**WORK INSTRUCTIONS:**
What this exercise requires is a verbatim reproduction of the data below.

[Stored data entries]
....

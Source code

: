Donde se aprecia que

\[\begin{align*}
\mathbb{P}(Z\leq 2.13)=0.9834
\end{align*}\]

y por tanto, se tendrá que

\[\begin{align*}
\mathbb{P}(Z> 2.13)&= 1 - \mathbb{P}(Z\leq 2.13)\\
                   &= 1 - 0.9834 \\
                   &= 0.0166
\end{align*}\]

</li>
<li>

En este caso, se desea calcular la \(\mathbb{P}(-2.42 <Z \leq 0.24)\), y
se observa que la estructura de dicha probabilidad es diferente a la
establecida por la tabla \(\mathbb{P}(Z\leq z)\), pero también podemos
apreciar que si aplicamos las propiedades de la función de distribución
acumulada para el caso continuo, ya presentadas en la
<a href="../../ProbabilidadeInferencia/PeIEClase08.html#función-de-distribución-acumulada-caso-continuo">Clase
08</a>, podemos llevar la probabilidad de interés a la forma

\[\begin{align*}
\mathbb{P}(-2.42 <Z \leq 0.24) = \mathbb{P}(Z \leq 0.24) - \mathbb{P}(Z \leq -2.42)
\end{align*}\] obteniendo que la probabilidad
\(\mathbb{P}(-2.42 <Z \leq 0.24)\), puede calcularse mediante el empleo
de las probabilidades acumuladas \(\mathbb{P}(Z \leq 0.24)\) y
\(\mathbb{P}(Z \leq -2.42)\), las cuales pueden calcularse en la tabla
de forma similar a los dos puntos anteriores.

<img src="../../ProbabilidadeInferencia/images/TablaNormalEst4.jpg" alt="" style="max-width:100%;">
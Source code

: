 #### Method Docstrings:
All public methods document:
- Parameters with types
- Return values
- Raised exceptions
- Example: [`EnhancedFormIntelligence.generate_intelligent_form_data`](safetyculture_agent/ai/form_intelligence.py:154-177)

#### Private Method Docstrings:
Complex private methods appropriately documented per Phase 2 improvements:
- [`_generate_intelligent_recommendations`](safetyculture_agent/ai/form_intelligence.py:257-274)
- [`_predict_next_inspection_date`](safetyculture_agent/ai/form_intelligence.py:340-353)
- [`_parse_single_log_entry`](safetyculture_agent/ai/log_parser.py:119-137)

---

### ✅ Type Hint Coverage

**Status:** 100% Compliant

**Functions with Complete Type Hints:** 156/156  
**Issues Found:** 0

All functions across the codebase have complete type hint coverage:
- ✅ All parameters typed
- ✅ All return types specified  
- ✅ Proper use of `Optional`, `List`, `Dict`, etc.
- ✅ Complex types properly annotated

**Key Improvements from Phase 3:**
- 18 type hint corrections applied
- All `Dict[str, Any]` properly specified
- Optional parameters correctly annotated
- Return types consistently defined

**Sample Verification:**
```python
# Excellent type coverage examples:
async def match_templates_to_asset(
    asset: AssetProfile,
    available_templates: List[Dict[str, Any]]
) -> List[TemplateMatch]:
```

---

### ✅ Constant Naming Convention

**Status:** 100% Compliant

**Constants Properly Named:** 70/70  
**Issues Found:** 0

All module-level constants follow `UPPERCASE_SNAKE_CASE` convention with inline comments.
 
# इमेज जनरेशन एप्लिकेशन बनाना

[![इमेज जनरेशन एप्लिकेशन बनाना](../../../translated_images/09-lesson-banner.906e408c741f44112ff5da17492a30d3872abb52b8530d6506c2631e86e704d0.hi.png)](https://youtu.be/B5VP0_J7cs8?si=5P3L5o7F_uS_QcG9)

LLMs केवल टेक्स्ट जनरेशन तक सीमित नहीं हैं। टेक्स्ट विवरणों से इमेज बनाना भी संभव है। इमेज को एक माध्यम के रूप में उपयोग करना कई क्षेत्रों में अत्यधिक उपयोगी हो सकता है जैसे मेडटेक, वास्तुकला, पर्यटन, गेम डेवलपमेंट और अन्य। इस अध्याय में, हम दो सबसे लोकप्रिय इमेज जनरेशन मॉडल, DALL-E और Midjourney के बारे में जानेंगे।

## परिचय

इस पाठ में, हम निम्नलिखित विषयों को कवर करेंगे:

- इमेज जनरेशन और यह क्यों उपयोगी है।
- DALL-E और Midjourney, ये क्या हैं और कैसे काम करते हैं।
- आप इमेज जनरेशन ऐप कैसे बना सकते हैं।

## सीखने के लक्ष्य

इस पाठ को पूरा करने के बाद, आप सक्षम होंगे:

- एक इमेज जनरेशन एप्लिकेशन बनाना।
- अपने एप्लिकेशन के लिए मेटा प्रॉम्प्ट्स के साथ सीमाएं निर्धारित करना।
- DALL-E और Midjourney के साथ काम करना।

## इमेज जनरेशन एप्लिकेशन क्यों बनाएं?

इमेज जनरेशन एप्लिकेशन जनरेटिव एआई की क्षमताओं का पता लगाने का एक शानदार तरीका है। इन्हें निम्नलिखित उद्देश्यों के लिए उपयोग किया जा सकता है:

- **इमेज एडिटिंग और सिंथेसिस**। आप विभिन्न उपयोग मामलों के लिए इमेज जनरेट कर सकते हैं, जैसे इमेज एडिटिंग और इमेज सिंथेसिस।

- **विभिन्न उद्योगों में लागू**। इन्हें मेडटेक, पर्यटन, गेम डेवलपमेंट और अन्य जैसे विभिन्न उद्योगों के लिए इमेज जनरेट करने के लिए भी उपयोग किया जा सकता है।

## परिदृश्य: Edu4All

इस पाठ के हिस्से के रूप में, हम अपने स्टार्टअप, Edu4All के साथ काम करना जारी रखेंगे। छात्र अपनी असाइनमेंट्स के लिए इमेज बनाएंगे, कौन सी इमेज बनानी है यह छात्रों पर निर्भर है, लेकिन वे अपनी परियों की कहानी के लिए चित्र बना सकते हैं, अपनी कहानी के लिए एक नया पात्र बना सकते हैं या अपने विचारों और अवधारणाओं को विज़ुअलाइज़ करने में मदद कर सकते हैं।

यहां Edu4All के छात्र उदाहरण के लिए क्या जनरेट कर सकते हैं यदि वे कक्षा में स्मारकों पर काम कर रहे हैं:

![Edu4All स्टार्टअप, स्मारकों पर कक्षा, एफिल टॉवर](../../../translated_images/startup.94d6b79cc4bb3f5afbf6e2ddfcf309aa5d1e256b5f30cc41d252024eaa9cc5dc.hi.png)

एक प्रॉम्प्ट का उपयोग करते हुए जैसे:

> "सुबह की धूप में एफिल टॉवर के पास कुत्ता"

....

**FINAL ANSWER:**
Source code

:Donde se aprecia que

\[\begin{align*}
\mathbb{P}(Z\leq 2.13)=0.9834
\end{align*}\]

y por tanto, se tendrá que

\[\begin{align*}
\mathbb{P}(Z> 2.13)&= 1 - \mathbb{P}(Z\leq 2.13)\\
                   &= 1 - 0.9834 \\
                   &= 0.0166
\end{align*}\]

</li>
<li>

En este caso, se desea calcular la \(\mathbb{P}(-2.42 <Z \leq 0.24)\), y
se observa que la estructura de dicha probabilidad es diferente a la
establecida por la tabla \(\mathbb{P}(Z\leq z)\), pero también podemos
apreciar que si aplicamos las propiedades de la función de distribución
acumulada para el caso continuo, ya presentadas en la
<a href="../../ProbabilidadeInferencia/PeIEClase08.html#función-de-distribución-acumulada-caso-continuo">Clase
08</a>, podemos llevar la probabilidad de interés a la forma

\[\begin{align*}
\mathbb{P}(-2.42 <Z \leq 0.24) = \mathbb{P}(Z \leq 0.24) - \mathbb{P}(Z \leq -2.42)
\end{align*}\] obteniendo que la probabilidad
\(\mathbb{P}(-2.42 <Z \leq 0.24)\), puede calcularse mediante el empleo
de las probabilidades acumuladas \(\mathbb{P}(Z \leq 0.24)\) y
\(\mathbb{P}(Z \leq -2.42)\), las cuales pueden calcularse en la tabla
de forma similar a los dos puntos anteriores.

<img src="../../ProbabilidadeInferencia/images/TablaNormalEst4.jpg" alt="" style="max-width:100%;">
Source code

: #### Method Docstrings:
All public methods document:
- Parameters with types
- Return values
- Raised exceptions
- Example: [`EnhancedFormIntelligence.generate_intelligent_form_data`](safetyculture_agent/ai/form_intelligence.py:154-177)

#### Private Method Docstrings:
Complex private methods appropriately documented per Phase 2 improvements:
- [`_generate_intelligent_recommendations`](safetyculture_agent/ai/form_intelligence.py:257-274)
- [`_predict_next_inspection_date`](safetyculture_agent/ai/form_intelligence.py:340-353)
- [`_parse_single_log_entry`](safetyculture_agent/ai/log_parser.py:119-137)

---

### ✅ Type Hint Coverage

**Status:** 100% Compliant

**Functions with Complete Type Hints:** 156/156  
**Issues Found:** 0

All functions across the codebase have complete type hint coverage:
- ✅ All parameters typed
- ✅ All return types specified  
- ✅ Proper use of `Optional`, `List`, `Dict`, etc.
- ✅ Complex types properly annotated

**Key Improvements from Phase 3:**
- 18 type hint corrections applied
- All `Dict[str, Any]` properly specified
- Optional parameters correctly annotated
- Return types consistently defined

**Sample Verification:**
```python
# Excellent type coverage examples:
async def match_templates_to_asset(
    asset: AssetProfile,
    available_templates: List[Dict[str, Any]]
) -> List[TemplateMatch]:
```

---

### ✅ Constant Naming Convention

**Status:** 100% Compliant

**Constants Properly Named:** 70/70  
**Issues Found:** 0

All module-level constants follow `UPPERCASE_SNAKE_CASE` convention with inline comments.
 
# इमेज जनरेशन एप्लिकेशन बनाना

[![इमेज जनरेशन एप्लिकेशन बनाना](../../../translated_images/09-lesson-banner.906e408c741f44112ff5da17492a30d3872abb52b8530d6506c2631e86e704d0.hi.png)](https://youtu.be/B5VP0_J7cs8?si=5P3L5o7F_uS_QcG9)

LLMs केवल टेक्स्ट जनरेशन तक सीमित नहीं हैं। टेक्स्ट विवरणों से इमेज बनाना भी संभव है। इमेज को एक माध्यम के रूप में उपयोग करना कई क्षेत्रों में अत्यधिक उपयोगी हो सकता है जैसे मेडटेक, वास्तुकला, पर्यटन, गेम डेवलपमेंट और अन्य। इस अध्याय में, हम दो सबसे लोकप्रिय इमेज जनरेशन मॉडल, DALL-E और Midjourney के बारे में जानेंगे।

## परिचय

इस पाठ में, हम निम्नलिखित विषयों को कवर करेंगे:

- इमेज जनरेशन और यह क्यों उपयोगी है।
- DALL-E और Midjourney, ये क्या हैं और कैसे काम करते हैं।
- आप इमेज जनरेशन ऐप कैसे बना सकते हैं।

## सीखने के लक्ष्य

इस पाठ को पूरा करने के बाद, आप सक्षम होंगे:

- एक इमेज जनरेशन एप्लिकेशन बनाना।
- अपने एप्लिकेशन के लिए मेटा प्रॉम्प्ट्स के साथ सीमाएं निर्धारित करना।
- DALL-E और Midjourney के साथ काम करना।

## इमेज जनरेशन एप्लिकेशन क्यों बनाएं?

इमेज जनरेशन एप्लिकेशन जनरेटिव एआई की क्षमताओं का पता लगाने का एक शानदार तरीका है। इन्हें निम्नलिखित उद्देश्यों के लिए उपयोग किया जा सकता है:

- **इमेज एडिटिंग और सिंथेसिस**। आप विभिन्न उपयोग मामलों के लिए इमेज जनरेट कर सकते हैं, जैसे इमेज एडिटिंग और इमेज सिंथेसिस।

- **विभिन्न उद्योगों में लागू**। इन्हें मेडटेक, पर्यटन, गेम डेवलपमेंट और अन्य जैसे विभिन्न उद्योगों के लिए इमेज जनरेट करने के लिए भी उपयोग किया जा सकता है।

## परिदृश्य: Edu4All

इस पाठ के हिस्से के रूप में, हम अपने स्टार्टअप, Edu4All के साथ काम करना जारी रखेंगे। छात्र अपनी असाइनमेंट्स के लिए इमेज बनाएंगे, कौन सी इमेज बनानी है यह छात्रों पर निर्भर है, लेकिन वे अपनी परियों की कहानी के लिए चित्र बना सकते हैं, अपनी कहानी के लिए एक नया पात्र बना सकते हैं या अपने विचारों और अवधारणाओं को विज़ुअलाइज़ करने में मदद कर सकते हैं।

यहां Edu4All के छात्र उदाहरण के लिए क्या जनरेट कर सकते हैं यदि वे कक्षा में स्मारकों पर काम कर रहे हैं:

![Edu4All स्टार्टअप, स्मारकों पर कक्षा, एफिल टॉवर](../../../translated_images/startup.94d6b79cc4bb3f5afbf6e2ddfcf309aa5d1e256b5f30cc41d252024eaa9cc5dc.hi.png)

एक प्रॉम्प्ट का उपयोग करते हुए जैसे:

> "सुबह की धूप में एफिल टॉवर के पास कुत्ता"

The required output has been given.